Iniziamo a dire che i neutrini sono particelle privi di carica elettrica e di carica di colore, peculiarità invece dei quark, con una massa estremamente piccola, non misurabile ancora, che dovrebbe aggirarsi attorno agli 0.05 eV/c², secondo recenti esperimenti al Super-Kamiokande in Giappone. Non avendo carica elettrica né di colore, non percepiscono il campo elettromagnetico né l’interazione nucleare forte, quindi interagiscono solo tramite la forza nucleare debole e, come tutte le particelle, sentono il campo gravitazionale. Ricordando che fanno parte della famiglia dei fermioni, con numero quantico di spin = 1/2, dobbiamo ammettere, purtroppo per i ricercatori, che hanno a che fare molto raramente con la materia ordinaria riuscendo ad attraversare praticamente indisturbati enormi spessori di essa.

La loro esistenza fu proposta per la prima volta dal fisico teorico austriaco, spocchioso quanto basta da irritare la maggior parte dei fisici sperimentali dell’epoca, Wolfgang Pauli nel 1930, per spiegare le osservazioni sperimentali del decadimento radioattivo dei neutroni nei protoni (decadimento beta),
osservazioni che richiedevano, oltre alla presenza del protone e dell’elettrone, anche quella di una particella neutra di massa molto piccola, all’epoca non rivelabile.
I neutrini furono osservati per la prima volta solo nel 1956, quando Cowan e Reines riuscirono per la prima volta a “catturare” e “fotografare” dei neutrini, più precisamente degli antineutrini, prodotti da un reattore nucleare negli Stati Uniti.
Tre sono i tipi di neutrino e relativi antineutrini che si conoscono, associati ai tre leptoni, elettrone, muone e tauone, descritti dal Modello Standard delle particelle elementari: neutrino elettronico, neutrino muonico e neutrino tauonico.

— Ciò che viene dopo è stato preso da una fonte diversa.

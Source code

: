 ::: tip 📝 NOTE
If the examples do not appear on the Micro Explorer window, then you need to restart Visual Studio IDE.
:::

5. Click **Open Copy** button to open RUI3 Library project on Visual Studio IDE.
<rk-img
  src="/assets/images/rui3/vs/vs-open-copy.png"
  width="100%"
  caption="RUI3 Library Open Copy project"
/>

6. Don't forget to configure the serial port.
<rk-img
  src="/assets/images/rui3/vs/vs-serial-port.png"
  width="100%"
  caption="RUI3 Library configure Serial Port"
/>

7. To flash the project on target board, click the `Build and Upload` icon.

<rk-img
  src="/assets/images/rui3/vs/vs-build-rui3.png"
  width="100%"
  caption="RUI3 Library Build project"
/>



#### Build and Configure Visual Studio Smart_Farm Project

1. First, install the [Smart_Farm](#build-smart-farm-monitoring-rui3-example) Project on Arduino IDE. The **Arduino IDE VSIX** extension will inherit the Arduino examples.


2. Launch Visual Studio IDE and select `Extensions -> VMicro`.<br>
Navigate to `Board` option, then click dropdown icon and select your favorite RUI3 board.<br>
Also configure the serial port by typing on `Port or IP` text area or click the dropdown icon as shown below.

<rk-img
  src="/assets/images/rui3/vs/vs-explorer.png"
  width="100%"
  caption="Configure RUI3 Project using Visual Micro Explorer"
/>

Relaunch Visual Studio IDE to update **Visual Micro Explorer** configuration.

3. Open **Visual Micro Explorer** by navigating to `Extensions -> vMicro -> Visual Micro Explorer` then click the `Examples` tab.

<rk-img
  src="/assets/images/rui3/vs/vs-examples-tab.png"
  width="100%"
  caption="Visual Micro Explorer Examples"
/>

Ogni secondo la Terra, compresi quindi noi stessi, è attraversata da molti miliardi di neutrini; tuttavia quasi nessuno di questi neutrini viene catturato o interagisce con essa: per dare un’idea, in media, soltanto un neutrino all’anno entra, per così dire, “in intimità” con il corpo di una persona. Le sorgenti di neutrini sono molteplici. Partendo da quelle più vicine e proseguendo verso quelle più lontane, possiamo riconoscere, ma non dal loro accento:

1. neutrini terrestri, prodotti dal decadimento di elementi radioattivi presenti nei minerali all’interno
del nostro pianeta;
2. neutrini atmosferici, derivanti dalla collisione dei raggi cosmici, prevalentemente protoni di alta
energia, con l’atmosfera;
3. neutrini solari, emessi dal nucleo della nostra stella durante le reazioni di fusione termonucleare;
4. neutrini da esplosione di supernova, per esempio quella avvenuta nel 1987 nella nebulosa di
Magellano;
5. neutrini fossili, residuo della grande esplosione primordiale, il Big Bang.

I neutrini possono anche essere prodotti artificialmente dall’uomo; tra le sorgenti artificiali di neutrini citiamo gli acceleratori di particelle e i reattori nucleari.
Ma se sono particelle così sfuggenti, poco inclini ad interagire con la materia ordinaria, come fanno i fisici a rivelarli e, di conseguenza, a catturarli. Data la rarità delle interazioni, occorre costruire rivelatori con una massa molto grande, dell’ordine di molte tonnellate e porsi in un ambiente in cui solo i neutrini possano giungere, solo in questo modo i disturbi dovuti alla presenza di flussi di altre particelle (rumore di fondo) possono essere limitati.
Gli esperimenti vengono quindi realizzati sotto terra, in miniere o in tunnel autostradali. La roccia e la terra sovrastante bloccano gran parte delle particelle, che potrebbero produrre un rumore di fondo per il rivelatore, come i muoni, mentre i neutrini giungono indisturbati e, se si è fortunati e perseveranti, qualcuno può essere catturato.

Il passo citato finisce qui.